Dreaming a dream and trying to live it

I think at times one of the hardest things I struggle with as an adult is realizing that sometimes our dreams and our reality simply don’t match up. I envy people who are able to live the life of their dreams but I have always accepted that my path has been a tad different. When you have a child at 19 which while legally an adult is still pretty young, it means you quickly give up dreamland and start to live in that place where only reality pays the bills and keeps you and your child fed and clothed.

Even when I moved out of survival mode and went back to school, I relied on logic as a form of course correction and chose a career path that was a combination of practicality and what I was good at and wouldn’t drive me mad.

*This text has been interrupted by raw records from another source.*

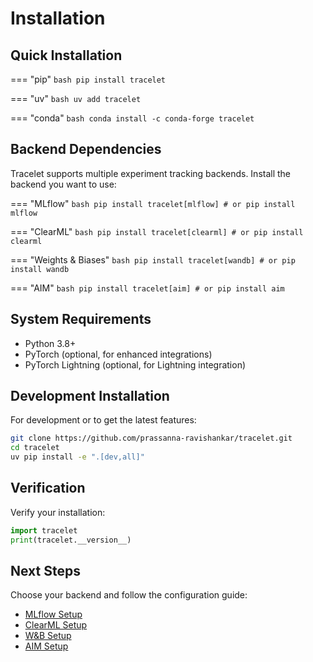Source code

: # Installation

## Quick Installation

=== "pip"
`bash
    pip install tracelet
    `

=== "uv"
`bash
    uv add tracelet
    `

=== "conda"
`bash
    conda install -c conda-forge tracelet
    `

## Backend Dependencies

Tracelet supports multiple experiment tracking backends. Install the backend you want to use:

=== "MLflow"
`bash
    pip install tracelet[mlflow]
    # or
    pip install mlflow
    `

=== "ClearML"
`bash
    pip install tracelet[clearml]
    # or
    pip install clearml
    `

=== "Weights & Biases"
`bash
    pip install tracelet[wandb]
    # or
    pip install wandb
    `

=== "AIM"
`bash
    pip install tracelet[aim]
    # or
    pip install aim
    `

## System Requirements

- Python 3.8+
- PyTorch (optional, for enhanced integrations)
- PyTorch Lightning (optional, for Lightning integration)

## Development Installation

For development or to get the latest features:

```bash
git clone https://github.com/prassanna-ravishankar/tracelet.git
cd tracelet
uv pip install -e ".[dev,all]"
```

## Verification

Verify your installation:

```python
import tracelet
print(tracelet.__version__)
```

## Next Steps

Choose your backend and follow the configuration guide:

- [MLflow Setup](backends/mlflow.md)
- [ClearML Setup](backends/clearml.md)
- [W&B Setup](backends/wandb.md)
- [AIM Setup](backends/aim.md)
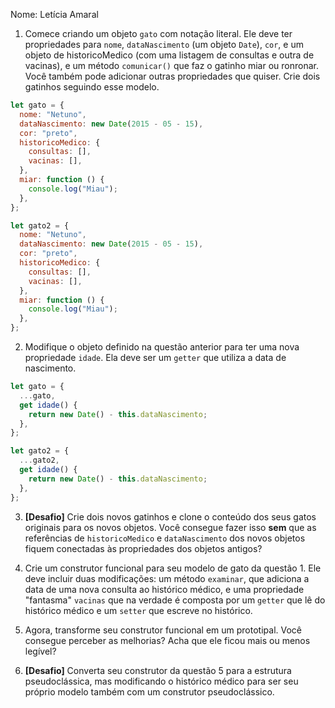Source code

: Nome: Letícia Amaral

1. Comece criando um objeto `gato` com notação literal. Ele deve ter propriedades para `nome`, `dataNascimento` (um objeto `Date`), `cor`, e um objeto de historicoMedico (com uma listagem de consultas e outra de vacinas), e um método `comunicar()` que faz o gatinho miar ou ronronar. Você também pode adicionar outras propriedades que quiser. Crie dois gatinhos seguindo esse modelo.

```js
let gato = {
  nome: "Netuno",
  dataNascimento: new Date(2015 - 05 - 15),
  cor: "preto",
  historicoMedico: {
    consultas: [],
    vacinas: [],
  },
  miar: function () {
    console.log("Miau");
  },
};

let gato2 = {
  nome: "Netuno",
  dataNascimento: new Date(2015 - 05 - 15),
  cor: "preto",
  historicoMedico: {
    consultas: [],
    vacinas: [],
  },
  miar: function () {
    console.log("Miau");
  },
};
```

2. Modifique o objeto definido na questão anterior para ter uma nova propriedade `idade`. Ela deve ser um `getter` que utiliza a data de nascimento.

```js
let gato = {
  ...gato,
  get idade() {
    return new Date() - this.dataNascimento;
  },
};

let gato2 = {
  ...gato2,
  get idade() {
    return new Date() - this.dataNascimento;
  },
};
```

3. **[Desafio]** Crie dois novos gatinhos e clone o conteúdo dos seus gatos originais para os novos objetos. Você consegue fazer isso **sem** que as referências de `historicoMedico` e `dataNascimento` dos novos objetos fiquem conectadas às propriedades dos objetos antigos?

4. Crie um construtor funcional para seu modelo de gato da questão 1. Ele deve incluir duas modificações: um método `examinar`, que adiciona a data de uma nova consulta ao histórico médico, e uma propriedade "fantasma" `vacinas` que na verdade é composta por um `getter` que lê do histórico médico e um `setter` que escreve no histórico.

5. Agora, transforme seu construtor funcional em um prototipal. Você consegue perceber as melhorias? Acha que ele ficou mais ou menos legível?

6. **[Desafio]** Converta seu construtor da questão 5 para a estrutura pseudoclássica, mas modificando o histórico médico para ser seu próprio modelo também com um construtor pseudoclássico.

All the while ignoring what I really wanted to do because well, I had started to grow rather fond of eating, staying clothed and keeping a roof over my head. So despite knowing that I felt little passion for my path, I made the conscious choice to be the best that I could be.

I have a confession; I am tired of not really living my dream. Oh, I have been flitting around talking about making career changes but to be honest they were rooted once again in practicality. Taking skill sets I am good at, that mesh well with my background but passion? Love? Nope. Not even there, the truth is I love life coaches, I have worked with some amazing ones, but I really don’t feel it in my bones. I know this deep in my soul and frankly I am tired of doing what I am good at because I fear failure.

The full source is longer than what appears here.